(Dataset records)

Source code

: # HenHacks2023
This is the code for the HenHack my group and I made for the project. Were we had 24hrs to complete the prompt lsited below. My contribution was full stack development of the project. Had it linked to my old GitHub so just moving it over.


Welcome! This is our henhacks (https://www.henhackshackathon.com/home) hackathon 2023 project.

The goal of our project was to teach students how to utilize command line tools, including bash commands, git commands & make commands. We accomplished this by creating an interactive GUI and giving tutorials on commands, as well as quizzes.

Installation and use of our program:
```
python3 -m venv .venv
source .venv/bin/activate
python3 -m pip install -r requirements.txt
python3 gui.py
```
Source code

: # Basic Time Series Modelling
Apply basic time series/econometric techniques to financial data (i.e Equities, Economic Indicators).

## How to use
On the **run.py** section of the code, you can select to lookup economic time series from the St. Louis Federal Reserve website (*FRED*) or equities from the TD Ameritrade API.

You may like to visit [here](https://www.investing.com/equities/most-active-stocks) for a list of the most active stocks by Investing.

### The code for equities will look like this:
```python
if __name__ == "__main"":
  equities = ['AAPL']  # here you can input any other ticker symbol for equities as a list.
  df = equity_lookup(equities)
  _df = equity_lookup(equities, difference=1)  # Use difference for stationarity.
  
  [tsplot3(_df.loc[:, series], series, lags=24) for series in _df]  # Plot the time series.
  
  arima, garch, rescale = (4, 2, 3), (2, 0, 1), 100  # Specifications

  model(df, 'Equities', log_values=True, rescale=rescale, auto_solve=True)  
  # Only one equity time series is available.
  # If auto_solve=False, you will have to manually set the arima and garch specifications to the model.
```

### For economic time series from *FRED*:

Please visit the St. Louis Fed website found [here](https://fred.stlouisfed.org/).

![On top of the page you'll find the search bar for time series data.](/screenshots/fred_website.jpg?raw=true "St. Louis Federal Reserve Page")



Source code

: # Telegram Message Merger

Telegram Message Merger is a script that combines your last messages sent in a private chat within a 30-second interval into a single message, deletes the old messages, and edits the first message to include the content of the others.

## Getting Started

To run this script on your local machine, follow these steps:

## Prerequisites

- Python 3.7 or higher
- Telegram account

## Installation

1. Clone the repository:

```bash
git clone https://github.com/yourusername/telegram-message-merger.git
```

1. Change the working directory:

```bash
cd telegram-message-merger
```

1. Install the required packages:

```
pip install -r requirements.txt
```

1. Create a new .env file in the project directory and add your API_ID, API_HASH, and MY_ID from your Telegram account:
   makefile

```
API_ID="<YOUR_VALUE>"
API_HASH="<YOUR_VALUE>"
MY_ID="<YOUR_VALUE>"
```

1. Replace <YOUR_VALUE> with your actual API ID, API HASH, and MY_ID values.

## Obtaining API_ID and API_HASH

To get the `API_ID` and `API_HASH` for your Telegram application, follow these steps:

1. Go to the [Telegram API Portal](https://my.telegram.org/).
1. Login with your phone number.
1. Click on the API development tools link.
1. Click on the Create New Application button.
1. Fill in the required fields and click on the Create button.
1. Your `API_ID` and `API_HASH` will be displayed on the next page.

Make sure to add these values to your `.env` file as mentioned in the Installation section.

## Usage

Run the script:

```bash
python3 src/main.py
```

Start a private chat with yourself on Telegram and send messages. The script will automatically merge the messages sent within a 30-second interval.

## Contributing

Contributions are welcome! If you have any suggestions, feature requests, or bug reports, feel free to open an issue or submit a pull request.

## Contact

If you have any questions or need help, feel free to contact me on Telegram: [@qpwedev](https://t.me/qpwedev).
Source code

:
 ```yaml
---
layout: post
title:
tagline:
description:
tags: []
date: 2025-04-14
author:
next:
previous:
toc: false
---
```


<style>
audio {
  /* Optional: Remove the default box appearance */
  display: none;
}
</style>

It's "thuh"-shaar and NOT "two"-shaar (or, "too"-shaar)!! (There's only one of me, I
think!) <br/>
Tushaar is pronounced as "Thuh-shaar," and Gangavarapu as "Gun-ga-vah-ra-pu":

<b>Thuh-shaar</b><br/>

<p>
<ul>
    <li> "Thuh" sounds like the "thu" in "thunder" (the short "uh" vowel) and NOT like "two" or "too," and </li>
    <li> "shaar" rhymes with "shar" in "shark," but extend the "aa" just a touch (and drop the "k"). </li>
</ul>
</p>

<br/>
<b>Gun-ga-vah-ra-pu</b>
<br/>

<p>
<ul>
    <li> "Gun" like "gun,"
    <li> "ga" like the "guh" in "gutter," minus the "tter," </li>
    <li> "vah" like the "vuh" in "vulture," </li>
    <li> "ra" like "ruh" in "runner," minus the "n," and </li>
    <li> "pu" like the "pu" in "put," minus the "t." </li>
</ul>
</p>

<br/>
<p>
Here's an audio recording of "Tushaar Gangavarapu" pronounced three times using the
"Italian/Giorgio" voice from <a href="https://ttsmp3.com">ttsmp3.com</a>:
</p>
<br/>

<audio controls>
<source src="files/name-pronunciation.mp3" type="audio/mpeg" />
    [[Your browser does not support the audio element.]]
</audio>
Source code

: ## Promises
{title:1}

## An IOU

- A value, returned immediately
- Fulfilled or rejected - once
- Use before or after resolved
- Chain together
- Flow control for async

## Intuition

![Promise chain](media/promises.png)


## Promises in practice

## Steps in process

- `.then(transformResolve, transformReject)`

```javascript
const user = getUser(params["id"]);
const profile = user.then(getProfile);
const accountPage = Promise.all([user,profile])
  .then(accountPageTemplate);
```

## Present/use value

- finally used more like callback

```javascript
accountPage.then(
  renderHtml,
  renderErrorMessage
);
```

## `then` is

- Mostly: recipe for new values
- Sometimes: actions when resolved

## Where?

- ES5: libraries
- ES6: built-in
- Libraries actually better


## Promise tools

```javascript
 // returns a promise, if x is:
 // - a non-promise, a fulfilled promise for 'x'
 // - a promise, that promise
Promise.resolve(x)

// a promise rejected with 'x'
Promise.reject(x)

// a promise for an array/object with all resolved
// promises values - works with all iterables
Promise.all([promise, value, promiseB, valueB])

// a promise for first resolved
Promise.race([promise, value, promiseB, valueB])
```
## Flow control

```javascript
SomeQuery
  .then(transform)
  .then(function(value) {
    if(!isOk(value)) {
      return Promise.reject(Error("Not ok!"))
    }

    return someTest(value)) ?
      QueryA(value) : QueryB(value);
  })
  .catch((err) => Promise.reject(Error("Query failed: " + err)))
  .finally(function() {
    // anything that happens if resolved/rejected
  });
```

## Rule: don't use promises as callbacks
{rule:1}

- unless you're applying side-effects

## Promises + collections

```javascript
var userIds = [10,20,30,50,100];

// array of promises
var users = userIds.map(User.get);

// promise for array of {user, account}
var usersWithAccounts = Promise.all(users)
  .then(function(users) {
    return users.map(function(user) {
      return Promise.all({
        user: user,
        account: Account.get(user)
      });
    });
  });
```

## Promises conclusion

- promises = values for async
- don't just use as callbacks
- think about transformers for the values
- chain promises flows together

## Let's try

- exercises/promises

### EXERCISE BRIEF
Set the entries above down once more, exactly as they stand.

### SOLUTION FOR THIS PROBLEM
Source code

: # HenHacks2023
This is the code for the HenHack my group and I made for the project. Were we had 24hrs to complete the prompt lsited below. My contribution was full stack development of the project. Had it linked to my old GitHub so just moving it over.


Welcome! This is our henhacks (https://www.henhackshackathon.com/home) hackathon 2023 project.

The goal of our project was to teach students how to utilize command line tools, including bash commands, git commands & make commands. We accomplished this by creating an interactive GUI and giving tutorials on commands, as well as quizzes.

Installation and use of our program:
```
python3 -m venv .venv
source .venv/bin/activate
python3 -m pip install -r requirements.txt
python3 gui.py
```
Source code

: # Basic Time Series Modelling
Apply basic time series/econometric techniques to financial data (i.e Equities, Economic Indicators).

## How to use
On the **run.py** section of the code, you can select to lookup economic time series from the St. Louis Federal Reserve website (*FRED*) or equities from the TD Ameritrade API.

You may like to visit [here](https://www.investing.com/equities/most-active-stocks) for a list of the most active stocks by Investing.

### The code for equities will look like this:
```python
if __name__ == "__main"":
  equities = ['AAPL']  # here you can input any other ticker symbol for equities as a list.
  df = equity_lookup(equities)
  _df = equity_lookup(equities, difference=1)  # Use difference for stationarity.
  
  [tsplot3(_df.loc[:, series], series, lags=24) for series in _df]  # Plot the time series.
  
  arima, garch, rescale = (4, 2, 3), (2, 0, 1), 100  # Specifications

  model(df, 'Equities', log_values=True, rescale=rescale, auto_solve=True)  
  # Only one equity time series is available.
  # If auto_solve=False, you will have to manually set the arima and garch specifications to the model.
```

### For economic time series from *FRED*:

Please visit the St. Louis Fed website found [here](https://fred.stlouisfed.org/).

![On top of the page you'll find the search bar for time series data.](/screenshots/fred_website.jpg?raw=true "St. Louis Federal Reserve Page")



Source code

: # Telegram Message Merger

Telegram Message Merger is a script that combines your last messages sent in a private chat within a 30-second interval into a single message, deletes the old messages, and edits the first message to include the content of the others.

## Getting Started

To run this script on your local machine, follow these steps:

## Prerequisites

- Python 3.7 or higher
- Telegram account

## Installation

1. Clone the repository:

```bash
git clone https://github.com/yourusername/telegram-message-merger.git
```

1. Change the working directory:

```bash
cd telegram-message-merger
```

1. Install the required packages:

```
pip install -r requirements.txt
```

1. Create a new .env file in the project directory and add your API_ID, API_HASH, and MY_ID from your Telegram account:
   makefile

```
API_ID="<YOUR_VALUE>"
API_HASH="<YOUR_VALUE>"
MY_ID="<YOUR_VALUE>"
```

1. Replace <YOUR_VALUE> with your actual API ID, API HASH, and MY_ID values.

## Obtaining API_ID and API_HASH

To get the `API_ID` and `API_HASH` for your Telegram application, follow these steps:

1. Go to the [Telegram API Portal](https://my.telegram.org/).
1. Login with your phone number.
1. Click on the API development tools link.
1. Click on the Create New Application button.
1. Fill in the required fields and click on the Create button.
1. Your `API_ID` and `API_HASH` will be displayed on the next page.

Make sure to add these values to your `.env` file as mentioned in the Installation section.

## Usage

Run the script:

```bash
python3 src/main.py
```

Start a private chat with yourself on Telegram and send messages. The script will automatically merge the messages sent within a 30-second interval.

## Contributing

Contributions are welcome! If you have any suggestions, feature requests, or bug reports, feel free to open an issue or submit a pull request.

## Contact

If you have any questions or need help, feel free to contact me on Telegram: [@qpwedev](https://t.me/qpwedev).
Source code

:
 ```yaml
---
layout: post
title:
tagline:
description:
tags: []
date: 2025-04-14
author:
next:
previous:
toc: false
---
```


<style>
audio {
  /* Optional: Remove the default box appearance */
  display: none;
}
</style>

It's "thuh"-shaar and NOT "two"-shaar (or, "too"-shaar)!! (There's only one of me, I
think!) <br/>
Tushaar is pronounced as "Thuh-shaar," and Gangavarapu as "Gun-ga-vah-ra-pu":

<b>Thuh-shaar</b><br/>

<p>
<ul>
    <li> "Thuh" sounds like the "thu" in "thunder" (the short "uh" vowel) and NOT like "two" or "too," and </li>
    <li> "shaar" rhymes with "shar" in "shark," but extend the "aa" just a touch (and drop the "k"). </li>
</ul>
</p>

<br/>
<b>Gun-ga-vah-ra-pu</b>
<br/>

<p>
<ul>
    <li> "Gun" like "gun,"
    <li> "ga" like the "guh" in "gutter," minus the "tter," </li>
    <li> "vah" like the "vuh" in "vulture," </li>
    <li> "ra" like "ruh" in "runner," minus the "n," and </li>
    <li> "pu" like the "pu" in "put," minus the "t." </li>
</ul>
</p>

<br/>
<p>
Here's an audio recording of "Tushaar Gangavarapu" pronounced three times using the
"Italian/Giorgio" voice from <a href="https://ttsmp3.com">ttsmp3.com</a>:
</p>
<br/>

<audio controls>
<source src="files/name-pronunciation.mp3" type="audio/mpeg" />
    [[Your browser does not support the audio element.]]
</audio>
Source code

: ## Promises
{title:1}

## An IOU

- A value, returned immediately
- Fulfilled or rejected - once
- Use before or after resolved
- Chain together
- Flow control for async

## Intuition

![Promise chain](media/promises.png)


## Promises in practice

## Steps in process

- `.then(transformResolve, transformReject)`

```javascript
const user = getUser(params["id"]);
const profile = user.then(getProfile);
const accountPage = Promise.all([user,profile])
  .then(accountPageTemplate);
```

## Present/use value

- finally used more like callback

```javascript
accountPage.then(
  renderHtml,
  renderErrorMessage
);
```

## `then` is

- Mostly: recipe for new values
- Sometimes: actions when resolved

## Where?

- ES5: libraries
- ES6: built-in
- Libraries actually better


## Promise tools

```javascript
 // returns a promise, if x is:
 // - a non-promise, a fulfilled promise for 'x'
 // - a promise, that promise
Promise.resolve(x)

// a promise rejected with 'x'
Promise.reject(x)

// a promise for an array/object with all resolved
// promises values - works with all iterables
Promise.all([promise, value, promiseB, valueB])

// a promise for first resolved
Promise.race([promise, value, promiseB, valueB])
```
## Flow control

```javascript
SomeQuery
  .then(transform)
  .then(function(value) {
    if(!isOk(value)) {
      return Promise.reject(Error("Not ok!"))
    }

    return someTest(value)) ?
      QueryA(value) : QueryB(value);
  })
  .catch((err) => Promise.reject(Error("Query failed: " + err)))
  .finally(function() {
    // anything that happens if resolved/rejected
  });
```

## Rule: don't use promises as callbacks
{rule:1}

- unless you're applying side-effects

## Promises + collections

```javascript
var userIds = [10,20,30,50,100];

// array of promises
var users = userIds.map(User.get);

// promise for array of {user, account}
var usersWithAccounts = Promise.all(users)
  .then(function(users) {
    return users.map(function(user) {
      return Promise.all({
        user: user,
        account: Account.get(user)
      });
    });
  });
```

## Promises conclusion

- promises = values for async
- don't just use as callbacks
- think about transformers for the values
- chain promises flows together

## Let's try

- exercises/promises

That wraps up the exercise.